La vie nous appartient: Young people on the brink
by Alfonso Rivera
- The Austrian production in French, presented at the Gijón festival, confronts the delicate and obscure social problem of suicide among adolescents
Austria is number six on a sad ranking few ever speak about: young people deciding to end their lives. This fact prompted director Alex K. Lee to write the screenplay for his first feature film tackling the unsettling theme. Unsurprisingly, Lee was met with a number of sceptics who thought the theme would lead to too much of a severe theme, while the screenwriter wanted hope to prevail. The film had its global premiere with its entire crew in the Enfants Terribles section of the 51st International Film Festival of Gijón.
Over the course of its 88 minutes, La vie nous appartient follows two characters closely. Sarah (Alix Bénézech) is a determined girl who doesn’t go anywhere without her backpack and guitar. She gets in touch online with Philip (Florent Arnoult), a boy her age. They meet up in a place in between mountains, which her father has shown her. This is not a romantic film however. Her motivations are quite different.
The film follows the two teenagers who no longer want to live for two days slowly unravelling the reasons why they have made such a drastic decision. It does so through conversations, which unveil traumas, worries, dissatisfactions and needs. She suffers from love for an absent father, he is the school freak and wishes he were noticed more by his classmates. Both come from families that communicate little and are victims of living in a world they do not listen to and does not listen to them.

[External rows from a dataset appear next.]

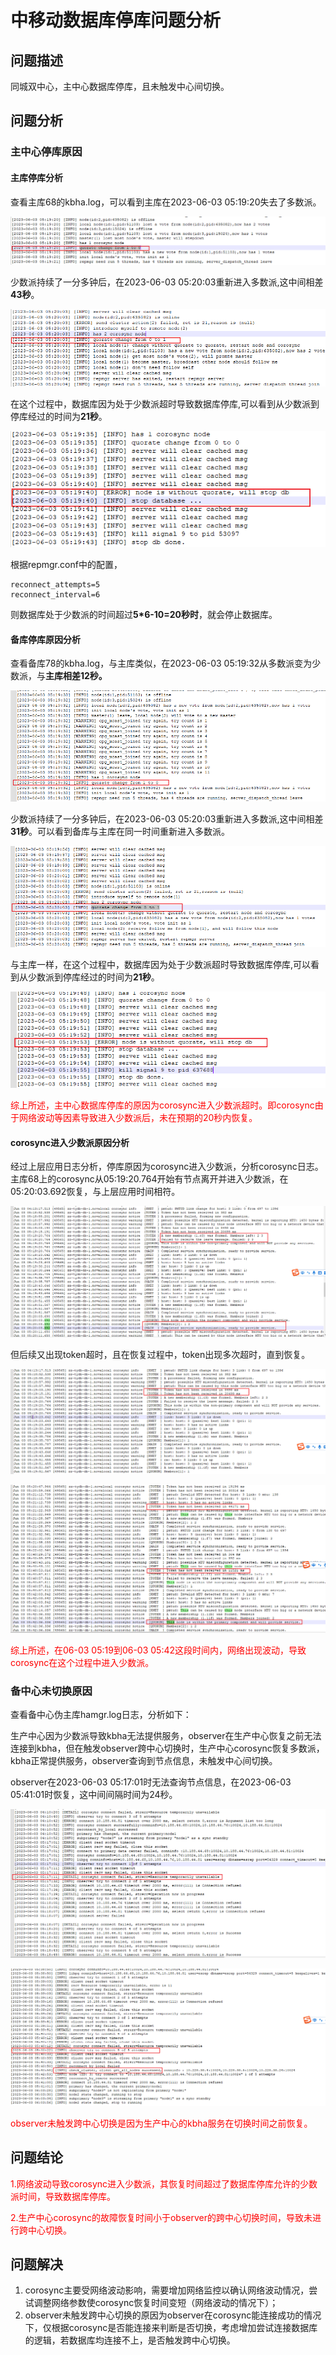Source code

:# 中移动数据库停库问题分析

## 问题描述

同城双中心，主中心数据库停库，且未触发中心间切换。

## 问题分析

### 主中心停库原因

#### 主库停库分析

查看主库68的kbha.log，可以看到主库在2023-06-03 05:19:20失去了多数派。

![](./img/primary_without_quorate.png)

少数派持续了一分多钟后，在2023-06-03 05:20:03重新进入多数派,这中间相差**43秒**。

![](./img/primary_to_quorate.png)

在这个过程中，数据库因为处于少数派超时导致数据库停库,可以看到从少数派到停库经过的时间为**21秒**。

![](./img/primary_stop.png)

根据repmgr.conf中的配置，

```shell
reconnect_attempts=5
reconnect_interval=6
```

则数据库处于少数派的时间超过**5*6-10=20秒时**，就会停止数据库。

#### 备库停库原因分析

查看备库78的kbha.log，与主库类似，在2023-06-03 05:19:32从多数派变为少数派，与**主库相差12秒。**

![](./img/standby_without_quorate.png)

少数派持续了一分多钟后，在2023-06-03 05:20:03重新进入多数派,这中间相差**31秒**。可以看到备库与主库在同一时间重新进入多数派。

![](./img/standby_to_quorate.png)

与主库一样，在这个过程中，数据库因为处于少数派超时导致数据库停库,可以看到从少数派到停库经过的时间为**21秒**。

![](./img/standby_stop.png)

<font color="red">综上所述，主中心数据库停库的原因为corosync进入少数派超时。即corosync由于网络波动等因素导致进入少数派后，未在预期的20秒内恢复。</font>

#### corosync进入少数派原因分析

经过上层应用日志分析，停库原因为corosync进入少数派，分析corosync日志。主库68上的corosync从05:19:20.764开始有节点离开并进入少数派，在05:20:03.692恢复，与上层应用时间相符。

![](./img/primary_corosync.png)

但后续又出现token超时，且在恢复过程中，token出现多次超时，直到恢复。

![](./img/primary_token_timeout.png)

![](./img/primary_token_timeout_more.png)

<font color="red">综上所述，在06-03 05:19到06-03 05:42这段时间内，网络出现波动，导致corosync在这个过程中进入少数派。</font>

### 备中心未切换原因

查看备中心伪主库hamgr.log日志，分析如下：

生产中心因为少数派导致kbha无法提供服务，observer在生产中心恢复之前无法连接到kbha，但在触发observer跨中心切换时，生产中心corosync恢复多数派，kbha正常提供服务，observer查询到节点信息，未触发中心间切换。

observer在2023-06-03 05:17:01时无法查询节点信息，在2023-06-03 05:41:01时恢复，这中间间隔时间为24秒。

![](./img/observer_failed.png)

![](./img/observer_ok.png)

<font color="red">observer未触发跨中心切换是因为生产中心的kbha服务在切换时间之前恢复。</font>

## 问题结论

<font color="red">1.网络波动导致corosync进入少数派，其恢复时间超过了数据库停库允许的少数派时间，导致数据库停库。</font>

<font color="red">2.生产中心corosync的故障恢复时间小于observer的跨中心切换时间，导致未进行跨中心切换。</font>

## 问题解决

1. corosync主要受网络波动影响，需要增加网络监控以确认网络波动情况，尝试调整网络参数使corosync恢复时间变短（网络波动的情况下）；
2. observer未触发跨中心切换的原因为observer在corosync能连接成功的情况下，仅根据corosync是否能连接来判断是否切换，考虑增加尝试连接数据库的逻辑，若数据库均连接不上，是否触发跨中心切换。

The film means well but suffers from an abundance in dialogue that takes away from the action, which hardly moves forward. Beautiful mountain views give way to questionable episodes of musical sentimentality. The writer based the characters on letters left behind by young people who have committed suicide. This is the main attraction of the film: to shed light on an obscure and taboo slice of today’s society. It does this with caution and humility. The director adapted the original screenplay into French after the main characters were chosen, counting on support from the Lower Austria Cultural Fund. The film will be distributed by Penny Lane Film.